Front. Genet., 25 September 2013
Sec. Applied Genetic Epidemiology
This article is part of the Research Topic Novel approaches to the analysis of family data in genetic epidemiology View all 11 articles

PedWiz: a web-based tool for pedigree informatics

  • Department of Epidemiology and Biostatistics, Case Western Reserve University, Cleveland, OH, USA

A novel web-based tool PedWiz that pipelines the informatics process for pedigree data is introduced. PedWiz is designed to assist researchers in the analysis of pedigree data. It provides a convenient tool for pedigree informatics: descriptive statistics, relative pairs, genetic similarity coefficients, the variance-covariance matrix for three estimated coefficients of allele identical-by-descent sharing as well as mean allele sharing, a plot of the pedigree structures, and a visualization of the identity coefficients. With a renewed interest in linkage and other family based methods, PedWiz will be a valuable tool for the analysis of family data.

Introduction

When a researcher has collected or is provided with a set of nuclear family or extended pedigree data for genetic analysis, the first thing that needs to be done is to find out what information is available on the family or families before proceeding in the analysis of phenotype and/or genotype data to study the characteristics of a certain disease or trait, i.e., pedigree informatics. This can include descriptive statistics, visualization of family data, the degree of genetic relatedness among members of a family, and so on.

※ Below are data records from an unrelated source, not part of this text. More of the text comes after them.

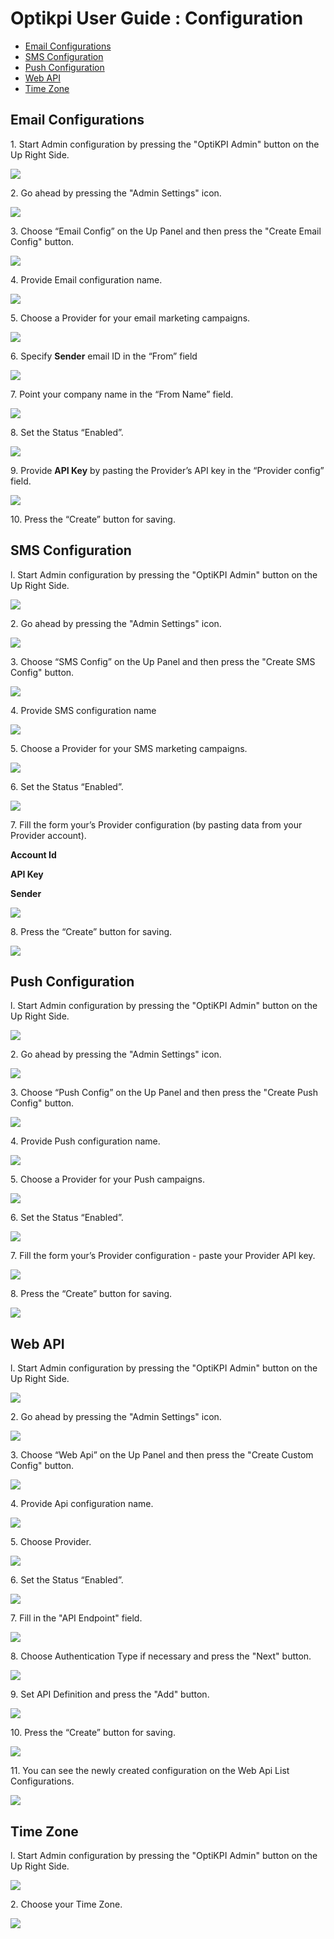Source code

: # Optikpi User Guide : Configuration

* [Email Configurations](optikpi-user-guide-configuration.md#Configuration-EmailConfigurations)
* [SMS Configuration](optikpi-user-guide-configuration.md#Configuration-SMSConfiguration)
* [Push Configuration](optikpi-user-guide-configuration.md#Configuration-PushConfiguration)
* [Web API](optikpi-user-guide-configuration.md#Configuration-WebAPI)
* [Time Zone](optikpi-user-guide-configuration.md#Configuration-TimeZone)

## Email Configurations <a href="#configuration-emailconfigurations" id="configuration-emailconfigurations"></a>

1\. Start Admin configuration by pressing the "OptiKPI Admin" button on the Up Right Side.

![](<.gitbook/assets/image (87) (2).png>)

2\. Go ahead by pressing the "Admin Settings" icon.

![](<.gitbook/assets/image (88) (3).png>)

3\. Choose “Email Config” on the Up Panel and then press the "Create Email Config" button.

![](.gitbook/assets/285442195.jpg)

4\. Provide Email configuration name.

![](.gitbook/assets/274726963.jpg)

5\. Choose a Provider for your email marketing campaigns.

![](.gitbook/assets/274726969.jpg)

6\. Specify **Sender** email ID in the “From” field

![](.gitbook/assets/274726975.jpg)

7\. Point your company name in the “From Name” field.

![](.gitbook/assets/274726981.jpg)

8\. Set the Status “Enabled”.

![](.gitbook/assets/274726987.jpg)

9\. Provide **API Key** by pasting the Provider’s API key in the “Provider config” field.

![](.gitbook/assets/274726993.jpg)

10\. Press the “Create” button for saving.

## SMS Configuration <a href="#configuration-smsconfiguration" id="configuration-smsconfiguration"></a>

l. Start Admin configuration by pressing the "OptiKPI Admin" button on the Up Right Side.

![](<.gitbook/assets/image (87) (4).png>)

2\. Go ahead by pressing the "Admin Settings" icon.

![](<.gitbook/assets/image (88).png>)

3\. Choose “SMS Config” on the Up Panel and then press the "Create SMS Config" button.

![](.gitbook/assets/275382328.jpg)

4\. Provide SMS configuration name

![](.gitbook/assets/275513368.jpg)

5\. Choose a Provider for your SMS marketing campaigns.

![](.gitbook/assets/275578902.jpg)

6\. Set the Status “Enabled”.

![](.gitbook/assets/275054621.jpg)

7\. Fill the form your’s Provider configuration (by pasting data from your Provider account).

**Account Id**

**API Key**

**Sender**

![](.gitbook/assets/274727062.jpg)

8\. Press the “Create” button for saving.

![](<.gitbook/assets/275546138 (1).jpg>)

## Push Configuration <a href="#configuration-pushconfiguration" id="configuration-pushconfiguration"></a>

l. Start Admin configuration by pressing the "OptiKPI Admin" button on the Up Right Side.

![](<.gitbook/assets/image (87).png>)

2\. Go ahead by pressing the "Admin Settings" icon.

![](<.gitbook/assets/image (88) (1).png>)

3\. Choose “Push Config” on the Up Panel and then press the "Create Push Config" button.

![](.gitbook/assets/274825278.jpg)

4\. Provide Push configuration name.

![](.gitbook/assets/274956357.jpg)

5\. Choose a Provider for your Push campaigns.

![](.gitbook/assets/274759757.jpg)

6\. Set the Status “Enabled”.

![](.gitbook/assets/274890848.jpg)

7\. Fill the form your’s Provider configuration - paste your Provider API key.

![](.gitbook/assets/274595889.jpg)

8\. Press the “Create” button for saving.

![](.gitbook/assets/275054631.jpg)

## Web API <a href="#configuration-webapi" id="configuration-webapi"></a>

l. Start Admin configuration by pressing the "OptiKPI Admin" button on the Up Right Side.

![](<.gitbook/assets/image (87) (3).png>)

2\. Go ahead by pressing the "Admin Settings" icon.

![](<.gitbook/assets/image (88) (2).png>)

3\. Choose “Web Api” on the Up Panel and then press the "Create Custom Config" button.

![](<.gitbook/assets/image (75).png>)

4\. Provide Api configuration name.

![](<.gitbook/assets/image (86).png>)

5\. Choose Provider.

![](<.gitbook/assets/image (97).png>)

6\. Set the Status “Enabled”.

![](<.gitbook/assets/image (79).png>)

7\. Fill in the "API Endpoint" field.

![](<.gitbook/assets/image (93).png>)

8\. Choose Authentication Type if necessary and press the "Next" button.

![](<.gitbook/assets/image (82).png>)

9\. Set API Definition and press the "Add" button.

![](<.gitbook/assets/image (89).png>)

10\. Press the “Create” button for saving.

![](<.gitbook/assets/image (96).png>)

11\. You can see the newly created configuration on the Web Api List Configurations.

![](<.gitbook/assets/image (100).png>)



## Time Zone <a href="#configuration-timezone" id="configuration-timezone"></a>

l. Start Admin configuration by pressing the "OptiKPI Admin" button on the Up Right Side.

![](<.gitbook/assets/274792480 (1).jpg>)

2\. Choose your Time Zone.

![](<.gitbook/assets/275054637 (1).jpg>)


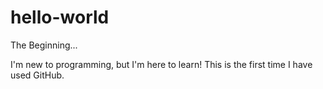 # hello-world
The Beginning...

I'm new to programming, but I'm here to learn!
This is the first time I have used GitHub.
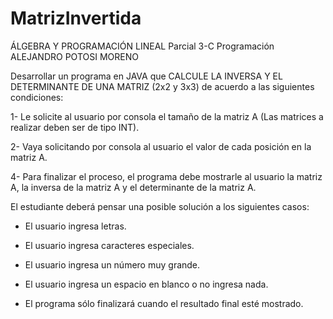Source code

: # MatrizInvertida

ÁLGEBRA Y PROGRAMACIÓN LINEAL
Parcial 3-C Programación
ALEJANDRO POTOSI MORENO


Desarrollar un programa en JAVA que CALCULE LA INVERSA Y EL DETERMINANTE DE UNA MATRIZ (2x2 y 3x3) de acuerdo a las siguientes condiciones:

1- Le solicite al usuario por consola el tamaño de la matriz A (Las matrices a realizar deben ser de tipo INT).

2- Vaya solicitando por consola al usuario el valor de cada posición en la matriz A.

4- Para finalizar el proceso, el programa debe mostrarle al usuario la matriz A, la inversa de la matriz A y el determinante de la matriz A.


El estudiante deberá pensar una posible solución a los siguientes casos:

- El usuario ingresa letras.

- El usuario ingresa caracteres especiales.

- El usuario ingresa un número muy grande.

- El usuario ingresa un espacio en blanco o no ingresa nada.

- El programa sólo finalizará cuando el resultado final esté mostrado.

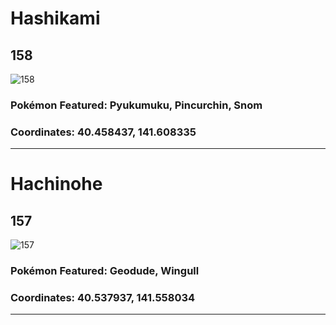 # Hashikami
## 158
![158](https://local.pokemon.jp/img/p/manhole/1723f48f98735fe88693db2547152835_l.png "158")
### Pokémon Featured: Pyukumuku, Pincurchin, Snom
### Coordinates: 40.458437, 141.608335
---
# Hachinohe
## 157
![157](https://local.pokemon.jp/img/p/manhole/980e5418dbdef7582b162d577ad77cf7_l.png "157")
### Pokémon Featured: Geodude, Wingull
### Coordinates: 40.537937, 141.558034
---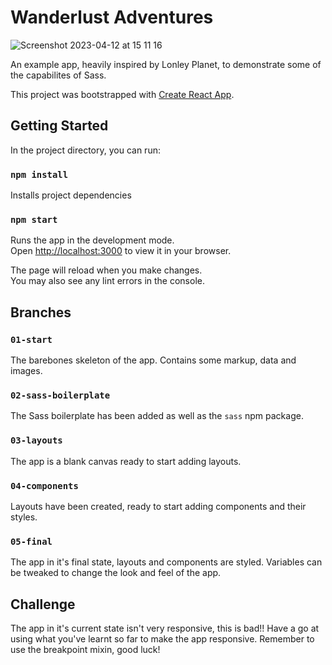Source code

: # Wanderlust Adventures
![Screenshot 2023-04-12 at 15 11 16](https://user-images.githubusercontent.com/8614191/231484580-4b694547-5f3c-4388-8308-40394662e4b3.png)


An example app, heavily inspired by Lonley Planet, to demonstrate some of the capabilites of Sass.

This project was bootstrapped with [Create React App](https://github.com/facebook/create-react-app).

## Getting Started

In the project directory, you can run:

### `npm install`

Installs project dependencies

### `npm start`

Runs the app in the development mode.\
Open [http://localhost:3000](http://localhost:3000) to view it in your browser.

The page will reload when you make changes.\
You may also see any lint errors in the console.

## Branches

### `01-start`

The barebones skeleton of the app. Contains some markup, data and images.

### `02-sass-boilerplate`

The Sass boilerplate has been added as well as the `sass` npm package.

### `03-layouts`

The app is a blank canvas ready to start adding layouts.

### `04-components`

Layouts have been created, ready to start adding components and their styles.

### `05-final`

The app in it's final state, layouts and components are styled. Variables can be tweaked to change the look and feel of the app.

## Challenge

The app in it's current state isn't very responsive, this is bad!! Have a go at using what you've learnt so far to make the app responsive. Remember to use the breakpoint mixin, good luck!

Descriptive statistics summarize and provide basic information on the family data, as done in the PEDINFO program in S.A.G.E. (2012). The visualization of family data is a fundamental task for both family studies and genetic counseling. There are many computer programs available that provide the graphical representation of pedigree data, including the R packages kinship (Zhao, 2006) and pedantics (Morrissey, 2010). The concept of genetic relatedness is essential in modern genetic analysis, and the applications of kinship and condensed identity coefficients are everywhere in analyses that have a genetic component. In human genetics, they are used in genotype prediction, calculation of genetic risk ratios for binary disease status, calculations of correlations between relatives, and robust linkage analysis. Robust linkage analysis, a powerful approach to map disease genes, is based on comparing the genetic marker profiles, i.e., allele identical-by-descent (IBD) sharing, of pairs of relatives. There are many software programs that calculate kinship and inbreeding coefficients, but not many for the nine condensed coefficients of IBD sharing.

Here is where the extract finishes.